15 February 2006

Shark attacks fall as humans fight back

Shark attacks dropped in 2005 because people are fighting back more often when threatened and the ranks of ocean predators are thinning, a University of Florida report said on Monday.

Worldwide there were 58 shark attacks in 2005, down from 65 a year earlier, and fatalities fell to four from seven, said George Burgess, director of the International Shark Attack File housed at the university's Florida Museum of Natural History.

Attacks have been on the decline for five years, since reaching a record high of 78, 11 of them fatal, in 2000, Burgess said in the center's annual tally of shark attacks reported by scientists around the world. The center has kept records since 1958.

Human-shark encounters are dropping partly because there are fewer sharks, a decline caused by overfishing of the species, which generally is slow to reproduce, Burgess said.

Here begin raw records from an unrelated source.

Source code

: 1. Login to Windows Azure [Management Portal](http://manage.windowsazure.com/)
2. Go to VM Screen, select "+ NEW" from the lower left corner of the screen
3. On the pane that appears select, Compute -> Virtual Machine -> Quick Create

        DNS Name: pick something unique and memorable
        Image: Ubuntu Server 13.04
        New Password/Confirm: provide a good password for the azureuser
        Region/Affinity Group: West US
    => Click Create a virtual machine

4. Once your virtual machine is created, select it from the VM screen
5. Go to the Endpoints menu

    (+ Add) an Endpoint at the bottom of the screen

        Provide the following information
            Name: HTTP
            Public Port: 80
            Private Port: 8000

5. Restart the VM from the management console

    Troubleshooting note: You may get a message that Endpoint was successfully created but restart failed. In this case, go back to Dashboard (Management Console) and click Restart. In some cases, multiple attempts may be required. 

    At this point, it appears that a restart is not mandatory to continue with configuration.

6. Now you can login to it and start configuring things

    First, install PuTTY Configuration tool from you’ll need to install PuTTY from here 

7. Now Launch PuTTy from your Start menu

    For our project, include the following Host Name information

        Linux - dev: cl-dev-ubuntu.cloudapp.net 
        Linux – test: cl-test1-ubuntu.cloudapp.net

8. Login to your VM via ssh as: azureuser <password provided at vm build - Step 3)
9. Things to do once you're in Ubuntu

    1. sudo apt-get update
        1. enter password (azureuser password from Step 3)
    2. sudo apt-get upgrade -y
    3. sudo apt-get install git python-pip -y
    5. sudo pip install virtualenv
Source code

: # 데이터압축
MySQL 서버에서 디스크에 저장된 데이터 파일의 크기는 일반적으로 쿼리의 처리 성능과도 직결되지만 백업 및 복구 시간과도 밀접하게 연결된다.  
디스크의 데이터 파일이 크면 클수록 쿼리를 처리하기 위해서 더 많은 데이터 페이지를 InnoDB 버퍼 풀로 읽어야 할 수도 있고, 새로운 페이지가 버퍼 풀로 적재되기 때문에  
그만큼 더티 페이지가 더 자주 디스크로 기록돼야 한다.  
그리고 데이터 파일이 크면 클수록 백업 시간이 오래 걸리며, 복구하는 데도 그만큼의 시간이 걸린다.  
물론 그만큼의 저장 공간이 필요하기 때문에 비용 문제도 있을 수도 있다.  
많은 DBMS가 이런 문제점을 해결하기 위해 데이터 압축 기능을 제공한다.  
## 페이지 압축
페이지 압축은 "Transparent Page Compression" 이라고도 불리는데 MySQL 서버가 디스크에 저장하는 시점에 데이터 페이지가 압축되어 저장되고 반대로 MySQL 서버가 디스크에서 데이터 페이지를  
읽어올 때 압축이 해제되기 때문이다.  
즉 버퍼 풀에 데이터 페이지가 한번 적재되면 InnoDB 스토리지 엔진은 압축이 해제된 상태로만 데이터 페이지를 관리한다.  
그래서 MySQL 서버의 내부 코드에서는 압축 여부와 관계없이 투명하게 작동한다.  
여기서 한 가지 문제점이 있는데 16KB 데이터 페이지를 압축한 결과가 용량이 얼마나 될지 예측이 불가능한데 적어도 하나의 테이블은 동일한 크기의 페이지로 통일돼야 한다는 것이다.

Humans are also taking greater care to avoid areas where sharks gather and fighting back when they get bitten, Burgess said. A surfer bitten by a great white shark off the Oregon coast on December 24 drove it away with a punch to the nose, he said.

"If you're being approached by a shark, you certainly want to act aggressively toward the animal. They're a predator, they respect size and power," Burgess said.

"If you can smack them on the nose, certainly do so ... sharks seem to respect pops on the nose."

Those already in the jaws of a shark should "claw at the eyes and the gills to impress the animal that you're not going to go down easily," he advised.

Surfers were the most frequent victims last year, with 29 incidents, followed by swimmers and waders, 20, and divers, four.

Despite the worldwide decline, the number of attacks in the United States rose slightly, to 38 last year from 30 a year earlier and well below the recorded high of 52 in 2000.

Most U.S. shark attacks occur in Florida. The state had 18 shark attacks last year, compared with 12 in 2004, a year in which a spate of hurricanes kept people out of the water. The record was 37 in 2000.

After the United States, Australia was the most likely spot for an unfriendly encounter with a shark. Burgess tracked 10 attacks in Australia, four in South Africa and one each in the Bahamas, St. Martin, Mexico, Fiji, Vanuatu and South Korea.

Australia has seen a relatively high number of shark attacks in the last two years, but the per capita rate of shark attacks has not risen over the past century, Burgess said. The increase coincides with a booming human population and Australia's growing attraction to tourists in recent decades, he said.

Of the four fatalities in 2005, two were in Australia, one in the Pacific island of Vanuatu and one in the United States.

The U.S. attack occurred June 25 along Florida's Gulf Coast, when a 14-year-old boy was attacked by a bull shark while swimming off Sandestin. It was the first death from a shark attack in four years in Florida.